“A good many will fall before they do master him,” thought Bart, “if he’s not captured already. I wonder whether they have hurt Juan and Sam.”
Just then the crowd about the post fell back, and the Doctor put his glass to his eye, and then uttered a cry of horror.
He glanced round directly to see if Maude had heard him, but she, poor girl, had fallen fast asleep in the niche where they had placed her, to be out of reach of bullets should firing begin.
“What is it, sir?” cried Bart. “Ah, I see. How horrible! The wretches! May I begin to shoot?”

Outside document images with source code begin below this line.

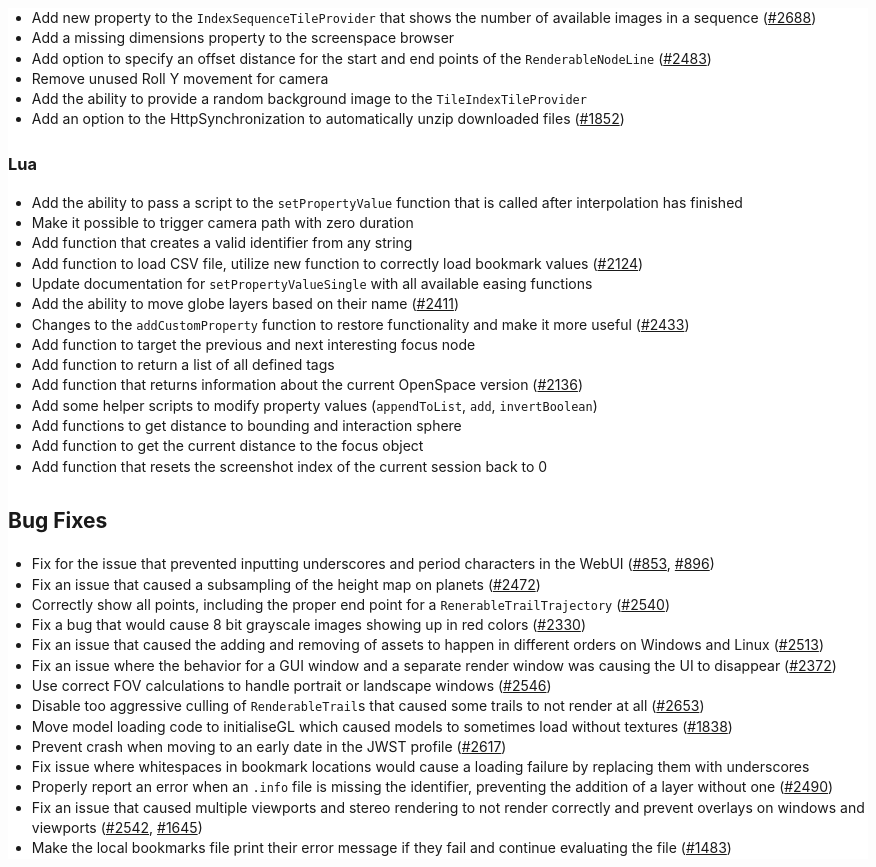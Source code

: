   - Add new property to the `IndexSequenceTileProvider` that shows the number of available images in a sequence ([#2688](https://github.com/OpenSpace/OpenSpace/issues/2688))
  - Add a missing dimensions property to the screenspace browser
  - Add option to specify an offset distance for the start and end points of the `RenderableNodeLine` ([#2483](https://github.com/OpenSpace/OpenSpace/issues/2483))
  - Remove unused Roll Y movement for camera
  - Add the ability to provide a random background image to the `TileIndexTileProvider`
  - Add an option to the HttpSynchronization to automatically unzip downloaded files ([#1852](https://github.com/OpenSpace/OpenSpace/issues/1852))

### Lua
  - Add the ability to pass a script to the `setPropertyValue` function that is called after interpolation has finished
  - Make it possible to trigger camera path with zero duration
  - Add function that creates a valid identifier from any string
  - Add function to load CSV file, utilize new function to correctly load bookmark values ([#2124](https://github.com/OpenSpace/OpenSpace/issues/2124))
  - Update documentation for `setPropertyValueSingle` with all available easing functions
  - Add the ability to move globe layers based on their name ([#2411](https://github.com/OpenSpace/OpenSpace/issues/2411))
  - Changes to the `addCustomProperty` function to restore functionality and make it more useful ([#2433](https://github.com/OpenSpace/OpenSpace/issues/2433))
  - Add function to target the previous and next interesting focus node
  - Add function to return a list of all defined tags
  - Add function that returns information about the current OpenSpace version ([#2136](https://github.com/OpenSpace/OpenSpace/issues/2136))
  - Add some helper scripts to modify property values (`appendToList`, `add`, `invertBoolean`)
  - Add functions to get distance to bounding and interaction sphere
  - Add function to get the current distance to the focus object
  - Add function that resets the screenshot index of the current session back to 0



## Bug Fixes
  - Fix for the issue that prevented inputting underscores and period characters in the WebUI ([#853](https://github.com/OpenSpace/OpenSpace/issues/853), [#896](https://github.com/OpenSpace/OpenSpace/issues/896))
  - Fix an issue that caused a subsampling of the height map on planets ([#2472](https://github.com/OpenSpace/OpenSpace/issues/2472))
  - Correctly show all points, including the proper end point for a `RenerableTrailTrajectory` ([#2540](https://github.com/OpenSpace/OpenSpace/issues/1540))
  - Fix a bug that would cause 8 bit grayscale images showing up in red colors ([#2330](https://github.com/OpenSpace/OpenSpace/issues/2330))
  - Fix an issue that caused the adding and removing of assets to happen in different orders on Windows and Linux ([#2513](https://github.com/OpenSpace/OpenSpace/issues/2513))
  - Fix an issue where the behavior for a GUI window and a separate render window was causing the UI to disappear ([#2372](https://github.com/OpenSpace/OpenSpace/issues/2372))
  - Use correct FOV calculations to handle portrait or landscape windows ([#2546](https://github.com/OpenSpace/OpenSpace/issues/2546))
  - Disable too aggressive culling of `RenderableTrail`s that caused some trails to not render at all ([#2653](https://github.com/OpenSpace/OpenSpace/issues/2653))
  - Move model loading code to initialiseGL which caused models to sometimes load without textures ([#1838](https://github.com/OpenSpace/OpenSpace/issues/1838))
  - Prevent crash when moving to an early date in the JWST profile ([#2617](https://github.com/OpenSpace/OpenSpace/issues/2617))
  - Fix issue where whitespaces in bookmark locations would cause a loading failure by replacing them with underscores
  - Properly report an error when an `.info` file is missing the identifier, preventing the addition of a layer without one ([#2490](https://github.com/OpenSpace/OpenSpace/issues/2490))
  - Fix an issue that caused multiple viewports and stereo rendering to not render correctly and prevent overlays on windows and viewports ([#2542](https://github.com/OpenSpace/OpenSpace/issues/2542), [#1645](https://github.com/OpenSpace/OpenSpace/issues/1645))
  - Make the local bookmarks file print their error message if they fail and continue evaluating the file ([#1483](https://github.com/OpenSpace/OpenSpace/issues/1483))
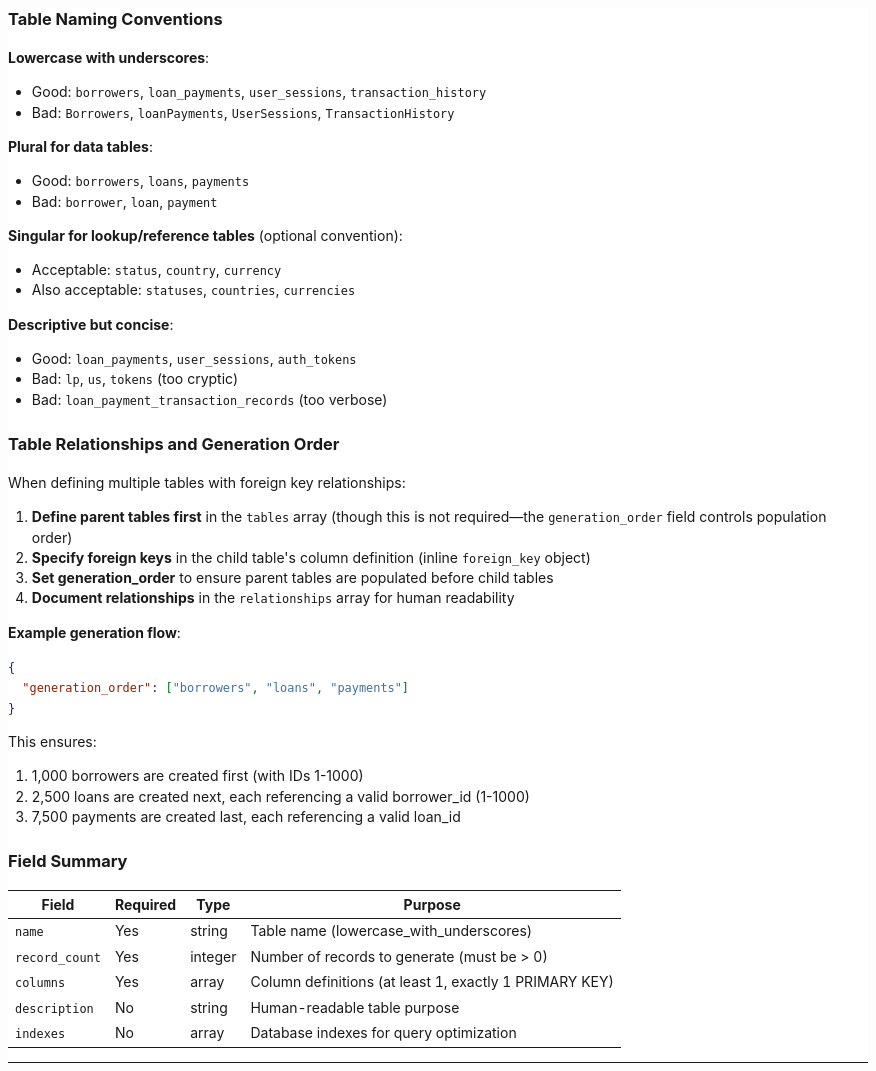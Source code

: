 ### Table Naming Conventions

**Lowercase with underscores**:
- Good: `borrowers`, `loan_payments`, `user_sessions`, `transaction_history`
- Bad: `Borrowers`, `loanPayments`, `UserSessions`, `TransactionHistory`

**Plural for data tables**:
- Good: `borrowers`, `loans`, `payments`
- Bad: `borrower`, `loan`, `payment`

**Singular for lookup/reference tables** (optional convention):
- Acceptable: `status`, `country`, `currency`
- Also acceptable: `statuses`, `countries`, `currencies`

**Descriptive but concise**:
- Good: `loan_payments`, `user_sessions`, `auth_tokens`
- Bad: `lp`, `us`, `tokens` (too cryptic)
- Bad: `loan_payment_transaction_records` (too verbose)

### Table Relationships and Generation Order

When defining multiple tables with foreign key relationships:

1. **Define parent tables first** in the `tables` array (though this is not required—the `generation_order` field controls population order)
2. **Specify foreign keys** in the child table's column definition (inline `foreign_key` object)
3. **Set generation_order** to ensure parent tables are populated before child tables
4. **Document relationships** in the `relationships` array for human readability

**Example generation flow**:
```json
{
  "generation_order": ["borrowers", "loans", "payments"]
}
```

This ensures:
1. 1,000 borrowers are created first (with IDs 1-1000)
2. 2,500 loans are created next, each referencing a valid borrower_id (1-1000)
3. 7,500 payments are created last, each referencing a valid loan_id

### Field Summary

| Field | Required | Type | Purpose |
|-------|----------|------|---------|
| `name` | Yes | string | Table name (lowercase_with_underscores) |
| `record_count` | Yes | integer | Number of records to generate (must be > 0) |
| `columns` | Yes | array | Column definitions (at least 1, exactly 1 PRIMARY KEY) |
| `description` | No | string | Human-readable table purpose |
| `indexes` | No | array | Database indexes for query optimization |

---
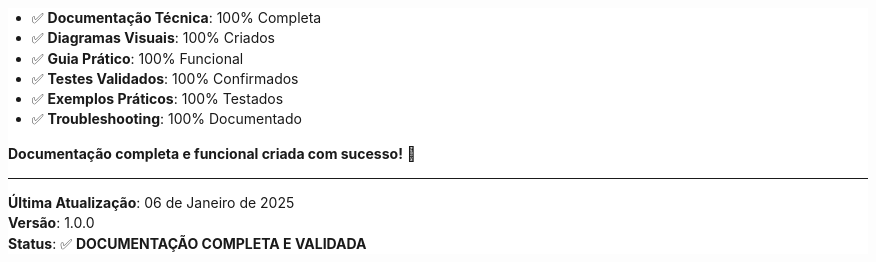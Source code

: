 - ✅ **Documentação Técnica**: 100% Completa
- ✅ **Diagramas Visuais**: 100% Criados
- ✅ **Guia Prático**: 100% Funcional
- ✅ **Testes Validados**: 100% Confirmados
- ✅ **Exemplos Práticos**: 100% Testados
- ✅ **Troubleshooting**: 100% Documentado

**Documentação completa e funcional criada com sucesso!** 🎉

---

**Última Atualização**: 06 de Janeiro de 2025  
**Versão**: 1.0.0  
**Status**: ✅ **DOCUMENTAÇÃO COMPLETA E VALIDADA**
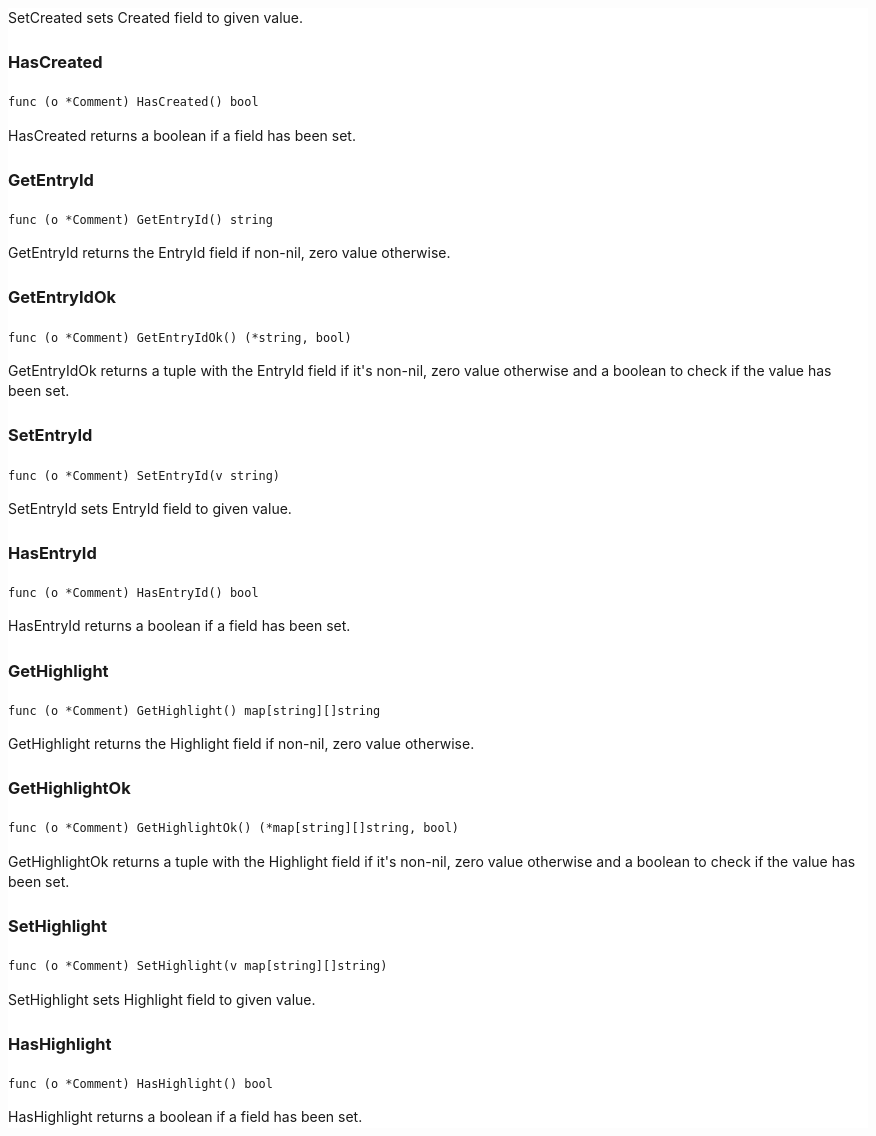 SetCreated sets Created field to given value.

### HasCreated

`func (o *Comment) HasCreated() bool`

HasCreated returns a boolean if a field has been set.

### GetEntryId

`func (o *Comment) GetEntryId() string`

GetEntryId returns the EntryId field if non-nil, zero value otherwise.

### GetEntryIdOk

`func (o *Comment) GetEntryIdOk() (*string, bool)`

GetEntryIdOk returns a tuple with the EntryId field if it's non-nil, zero value otherwise
and a boolean to check if the value has been set.

### SetEntryId

`func (o *Comment) SetEntryId(v string)`

SetEntryId sets EntryId field to given value.

### HasEntryId

`func (o *Comment) HasEntryId() bool`

HasEntryId returns a boolean if a field has been set.

### GetHighlight

`func (o *Comment) GetHighlight() map[string][]string`

GetHighlight returns the Highlight field if non-nil, zero value otherwise.

### GetHighlightOk

`func (o *Comment) GetHighlightOk() (*map[string][]string, bool)`

GetHighlightOk returns a tuple with the Highlight field if it's non-nil, zero value otherwise
and a boolean to check if the value has been set.

### SetHighlight

`func (o *Comment) SetHighlight(v map[string][]string)`

SetHighlight sets Highlight field to given value.

### HasHighlight

`func (o *Comment) HasHighlight() bool`

HasHighlight returns a boolean if a field has been set.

“You could do no good, and so would only bring the foe down upon my child,” said the Doctor sternly.
“But it is Juan, is it not?” cried Bart, excitedly.
“Yes,” said the Doctor, using the glass, “and Sam. They have stripped the poor fellows almost entirely, and painted Death’s heads and cross-bones upon their hearts.”
“Oh yes,” cried Bart, in agony, “I can see;” and he looked with horror upon the scene, for there, evidently already half dead, their breasts scored with knives, and their ankles bound, Juan and Sam were suspended by means of a lariat, bound tightly to their wrists, and securely twisted round the upper part of the old blasted tree. The poor fellows’ hats and a portion of their clothes lay close by them, and as they hung there, inert and helpless, Bart, and his companion saw the cruel, vindictive Indians draw off to a short distance, and joining up into a close body, they began to fire at their prisoners, treating them as marks on which to try their skill with the rifle.
The sensation of horror this scene caused was indescribable, and Bart turned to the Doctor with a look of agony in his eyes.
“Quick!” he said; “let us run out and save them. Oh, what monsters! They cannot be men.”